* _TASK_: From the first line of the data through the line containing "or make updates.", return each line exactly.

* _MATERIAL FOR THIS TASK_:
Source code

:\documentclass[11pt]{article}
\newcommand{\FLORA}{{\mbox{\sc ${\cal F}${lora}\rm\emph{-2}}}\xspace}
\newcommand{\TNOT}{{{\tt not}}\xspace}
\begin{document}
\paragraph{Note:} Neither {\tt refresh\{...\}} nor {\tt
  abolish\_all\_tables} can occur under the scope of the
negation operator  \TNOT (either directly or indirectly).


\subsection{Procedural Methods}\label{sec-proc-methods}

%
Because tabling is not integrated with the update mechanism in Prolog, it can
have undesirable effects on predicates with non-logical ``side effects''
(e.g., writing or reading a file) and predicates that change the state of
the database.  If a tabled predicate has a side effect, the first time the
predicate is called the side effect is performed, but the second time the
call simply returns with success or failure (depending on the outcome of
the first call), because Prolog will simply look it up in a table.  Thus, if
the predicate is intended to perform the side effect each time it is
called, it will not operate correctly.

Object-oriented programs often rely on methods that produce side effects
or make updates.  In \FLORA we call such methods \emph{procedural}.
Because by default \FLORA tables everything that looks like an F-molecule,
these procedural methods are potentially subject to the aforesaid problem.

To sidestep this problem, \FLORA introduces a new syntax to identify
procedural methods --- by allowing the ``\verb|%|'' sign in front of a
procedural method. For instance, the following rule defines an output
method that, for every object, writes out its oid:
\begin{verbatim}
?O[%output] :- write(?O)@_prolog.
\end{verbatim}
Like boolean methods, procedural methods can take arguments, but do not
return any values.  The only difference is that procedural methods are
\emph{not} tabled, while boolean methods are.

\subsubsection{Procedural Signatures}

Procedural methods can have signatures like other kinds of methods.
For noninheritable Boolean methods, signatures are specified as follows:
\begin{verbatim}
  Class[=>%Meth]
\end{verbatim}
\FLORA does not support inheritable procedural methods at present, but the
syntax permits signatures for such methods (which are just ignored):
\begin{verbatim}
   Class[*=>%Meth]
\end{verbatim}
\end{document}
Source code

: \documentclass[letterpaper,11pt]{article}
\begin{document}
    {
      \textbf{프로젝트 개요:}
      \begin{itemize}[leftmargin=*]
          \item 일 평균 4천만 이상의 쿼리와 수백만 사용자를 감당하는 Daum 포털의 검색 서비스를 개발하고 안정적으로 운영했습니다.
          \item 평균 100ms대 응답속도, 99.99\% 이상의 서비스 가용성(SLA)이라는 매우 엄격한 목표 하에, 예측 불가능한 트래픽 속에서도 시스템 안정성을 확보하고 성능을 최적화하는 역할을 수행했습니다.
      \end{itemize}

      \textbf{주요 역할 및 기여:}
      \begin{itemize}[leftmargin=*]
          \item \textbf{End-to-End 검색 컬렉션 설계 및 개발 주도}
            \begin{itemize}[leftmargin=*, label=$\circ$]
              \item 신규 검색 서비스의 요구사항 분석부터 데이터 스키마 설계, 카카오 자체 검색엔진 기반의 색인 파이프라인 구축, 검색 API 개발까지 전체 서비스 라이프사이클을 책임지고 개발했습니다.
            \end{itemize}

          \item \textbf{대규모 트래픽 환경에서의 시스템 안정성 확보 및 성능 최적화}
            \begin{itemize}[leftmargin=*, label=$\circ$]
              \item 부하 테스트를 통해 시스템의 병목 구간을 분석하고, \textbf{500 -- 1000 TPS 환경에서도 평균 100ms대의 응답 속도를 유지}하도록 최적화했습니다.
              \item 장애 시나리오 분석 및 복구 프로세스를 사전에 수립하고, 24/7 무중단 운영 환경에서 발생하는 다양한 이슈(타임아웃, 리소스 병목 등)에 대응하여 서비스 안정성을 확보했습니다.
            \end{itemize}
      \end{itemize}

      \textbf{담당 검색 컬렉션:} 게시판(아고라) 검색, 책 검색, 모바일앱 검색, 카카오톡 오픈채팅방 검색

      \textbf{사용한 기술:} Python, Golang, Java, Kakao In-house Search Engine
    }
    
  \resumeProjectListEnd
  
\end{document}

* _TASK OUTPUT_:
Source code

:\documentclass[11pt]{article}
\newcommand{\FLORA}{{\mbox{\sc ${\cal F}${lora}\rm\emph{-2}}}\xspace}
\newcommand{\TNOT}{{{\tt not}}\xspace}
\begin{document}
\paragraph{Note:} Neither {\tt refresh\{...\}} nor {\tt
  abolish\_all\_tables} can occur under the scope of the
negation operator  \TNOT (either directly or indirectly).


\subsection{Procedural Methods}\label{sec-proc-methods}

%
Because tabling is not integrated with the update mechanism in Prolog, it can
have undesirable effects on predicates with non-logical ``side effects''
(e.g., writing or reading a file) and predicates that change the state of
the database.  If a tabled predicate has a side effect, the first time the
predicate is called the side effect is performed, but the second time the
call simply returns with success or failure (depending on the outcome of
the first call), because Prolog will simply look it up in a table.  Thus, if
the predicate is intended to perform the side effect each time it is
called, it will not operate correctly.

Object-oriented programs often rely on methods that produce side effects
or make updates.  In \FLORA we call such methods \emph{procedural}.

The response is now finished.